PETER SOKOLOWSKI, HOST: Sometimes the meanings of words remind me of the prices of commodities, which means to say that they’re established by a marketplace.
EMILY: Coming up on Word Matters: matriculate and borrowing from French. I’m Emily Brewster and Word Matters is a new podcast from Merriam-Webster, in collaboration with New England Public Media. On each episode, Merriam-Webster editors Neil Serven, Ammon Shea, Peter Sokolowski, and I explore some aspect of the English language, from the dictionary’s vantage point.
(music interlude)
EMILY: We’ve noticed an interesting pattern in lookups at Merriam-Webster.com that correlates with the National Football League’s schedule. Each week during football season, searches go up for a rather unexpected word. Matriculate. How did a word for enrolling in school make its way to the gridiron? Next up, I’ll take a look at a developing sense of a formerly solely academic word. Sometimes words develop in ways that are unexpected. As lexicographers we’re all familiar with language change. Words start with one meaning and they develop another meaning and usually it’s a pretty clear path that they take. A transitive verb may develop intransitive use, or a word may go from literal to figurative. But I recently became aware of a word that has developed a new meaning that seems wholly unrelated to any of its existing meanings. And the word is matriculate.
PETER: Matriculate.
NEIL SERVEN, HOST: Matriculate.
EMILY: It’s a verb. The transitive use dates to the late 16th century. It means "to enroll someone in a college or university." And then it has an intransitive use that developed in the 18th century "to be enrolled." So you know, someone matriculates at UMass, someone is matriculated at UMass, for example. But, in recent years, the word matriculate has been used in this wholly unrelated use. I’m gonna read an example to you all from Pro Football Weekly. This is from January 2019. “Granted, he caught seven of those nine balls for 246 yards and two scores, so when the Saints did take shots to him, he made the most of them. But for the most part, Thomas worked as a short and immediate target to help Brees matriculate the ball downfield."
NEIL: Down the…
PETER: In the context I sort of understand what that means, but it has nothing to do with entering a school.
EMILY: Right, right. Now this is a 2019 use, and this use of matriculate dates back to 1970. And the context is what saves it. That you can tell from the context that this means to advance a ball. That’s what it means. Right.
NEIL: It almost seems like the verb isn’t doing a lot of the work in that sentence.
PETER: That’s right.
NEIL: You’re just kinda doing something to a ball down the field, it’s suggesting a motion.

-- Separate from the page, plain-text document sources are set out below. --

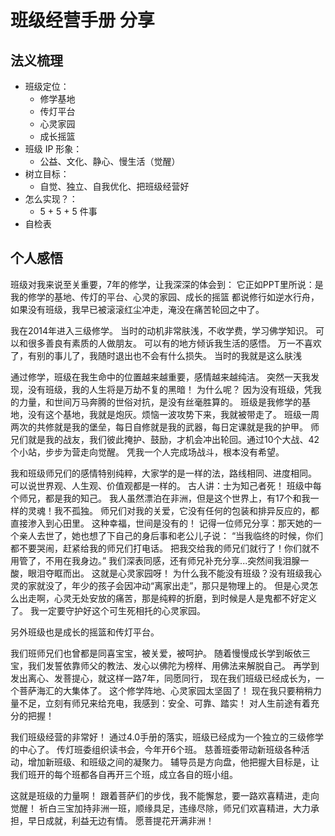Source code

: # 班级经营手册 分享

## 法义梳理

- 班级定位：
  - 修学基地
  - 传灯平台
  - 心灵家园
  - 成长摇篮
- 班级 IP 形象：
  - 公益、文化、静心、慢生活（觉醒）
- 树立目标：
  - 自觉、独立、自我优化、把班级经营好
- 怎么实现？：
  - 5 + 5 + 5 件事
- 自检表

## 个人感悟

班级对我来说至关重要，7年的修学，让我深深的体会到：
它正如PPT里所说：是我的修学的基地、传灯的平台、心灵的家园、成长的摇篮
都说修行如逆水行舟，如果没有班级，我早已被滚滚红尘冲走，淹没在痛苦轮回之中了。

我在2014年进入三级修学。
当时的动机非常肤浅，不收学费，学习佛学知识。
可以和很多善良有素质的人做朋友。
可以有的地方倾诉我生活的感悟。
万一不喜欢了，有别的事儿了，我随时退出也不会有什么损失。
当时的我就是这么肤浅

通过修学，班级在我生命中的位置越来越重要，感情越来越纯洁。
突然一天我发现，没有班级，我的人生将是万劫不复的黑暗！
为什么呢？
因为没有班级，凭我的力量，和世间万马奔腾的世俗对抗，是没有丝毫胜算的。
班级是我修学的基地，没有这个基地，我就是炮灰。烦恼一波攻势下来，我就被带走了。
班级一周两次的共修就是我的堡垒，每日自修就是我的武器，每日定课就是我的护甲。
师兄们就是我的战友，我们彼此掩护、鼓励，才机会冲出轮回。通过10个大战、42个小站，步步为营走向觉醒。
凭我一个人完成场战斗，根本没有希望。

我和班级师兄们的感情特别纯粹，大家学的是一样的法，路线相同、进度相同。
可以说世界观、人生观、价值观都是一样的。
古人讲：士为知己者死！
班级中每个师兄，都是我的知己。
我人虽然漂泊在非洲，但是这个世界上，有17个和我一样的灵魂！我不孤独。
师兄们对我的关爱，它没有任何的包装和排异反应的，都直接渗入到心田里。
这种幸福，世间是没有的！
记得一位师兄分享：那天她的一个亲人去世了，她也想了下自己的身后事和老公儿子说：
“当我临终的时候，你们都不要哭闹，赶紧给我的师兄们打电话。
把我交给我的师兄们就行了！你们就不用管了，不用在我身边。”
我们深表同感，还有师兄补充分享...突然间我泪腺一酸，眼泪夺眶而出。
这就是心灵家园呀！
为什么我不能没有班级？没有班级我心灵的家就没了，年少的孩子会因冲动“离家出走”，那只是物理上的。
但是心灵怎么出走啊，心灵无处安放的痛苦，那是纯粹的折磨，到时候是人是鬼都不好定义了。
我一定要守护好这个可生死相托的心灵家园。

另外班级也是成长的摇篮和传灯平台。

我们班师兄们也曾都是同喜宝宝，被关爱，被呵护。
随着慢慢成长学到皈依三宝，我们发誓依靠师父的教法、发心以佛陀为榜样、用佛法来解脱自己。
再学到发出离心、发菩提心，就这样一路7年，同愿同行，
现在我们班级已经成长为，一个菩萨海汇的大集体了。
这个修学阵地、心灵家园太坚固了！
现在我只要稍稍力量不足，立刻有师兄来给充电，我感到：安全、可靠、踏实！
对人生前途有着充分的把握！

我们班级经营的非常好！
通过4.0手册的落实，班级已经成为一个独立的三级修学的中心了。
传灯班委组织读书会，今年开6个班。
慈善班委带动新班级各种活动，增加新班级、和班级之间的凝聚力。
辅导员是方向盘，他把握大目标是，让我们班开的每个班都各自再开三个班，成立各自的班小组。

这就是班级的力量啊！
跟着菩萨们的步伐，我不能懈怠，要一路欢喜精进，走向觉醒！
祈白三宝加持非洲一班，顺缘具足，违缘尽除，师兄们欢喜精进，大力承担，早日成就，利益无边有情。
愿菩提花开满非洲！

PETER: And it sounds very technical. It sounds like some official term that I’m not familiar with because I’m not a professional, but I get it.
NEIL: It sounds like a verb of function, like you think of cogitate or regurgitate.
PETER: Yeah, right, one of those Latin verbs.
NEIL: One of those Latin verbs of converting something to something else.
PETER: Yes.
EMILY: It’s good, right?
PETER: Does the ball get a diploma?
AMMON SHEA, HOST: The ball gets a scholarship.
PETER: A scholarship, of course!
EMILY: Not until it graduates, right, right, it gets a scholarship, exactly. This use dates back to a very particular person, and sometimes when this use of matriculate is employed they actually mention this person. His name was Hank Stram and he was a former Kansas City Chiefs coach. And in Super Bowl IV, which was in 1970, he was the first coach to be miked during a game.
PETER: Oh so you could hear his…
EMILY: You could hear what he was saying.
NEIL: You could hear all the swears.
EMILY: Yes. I assume they were bleeped, right? I don’t know.
NEIL: I would think.
EMILY: Or it must have been delayed and then.. Anyway, he used the word matriculate in this game. And apparently he was playful with his language in general.
NEIL: I was just gonna say, maybe he was selected because they knew he was a graceful speaker…
EMILY: I don’t know. Yeah.
NEIL: … and would not need a bleep.
EMILY: Now he may also have been upping his language game, because he knew he was miked.
PETER: He was performing, right.
EMILY: Right? There’s like, how many millions of people are gonna listen to me say something? I should maybe use some impressive language like matriculate.
PETER: And so he essentially coined this new sense of the word.
EMILY: He coined the new sense. We don’t know that he coined it for this game. He could’ve used this word in other games and we don’t know about that, but we know that he is the one that coined this use. And in early examples of this use of matriculate in print, he is often mentioned. “As Coach Stram would say, they’re gonna matriculate the ball down the field.”
AMMON: Is it being used for other? Do golfers matriculate the ball?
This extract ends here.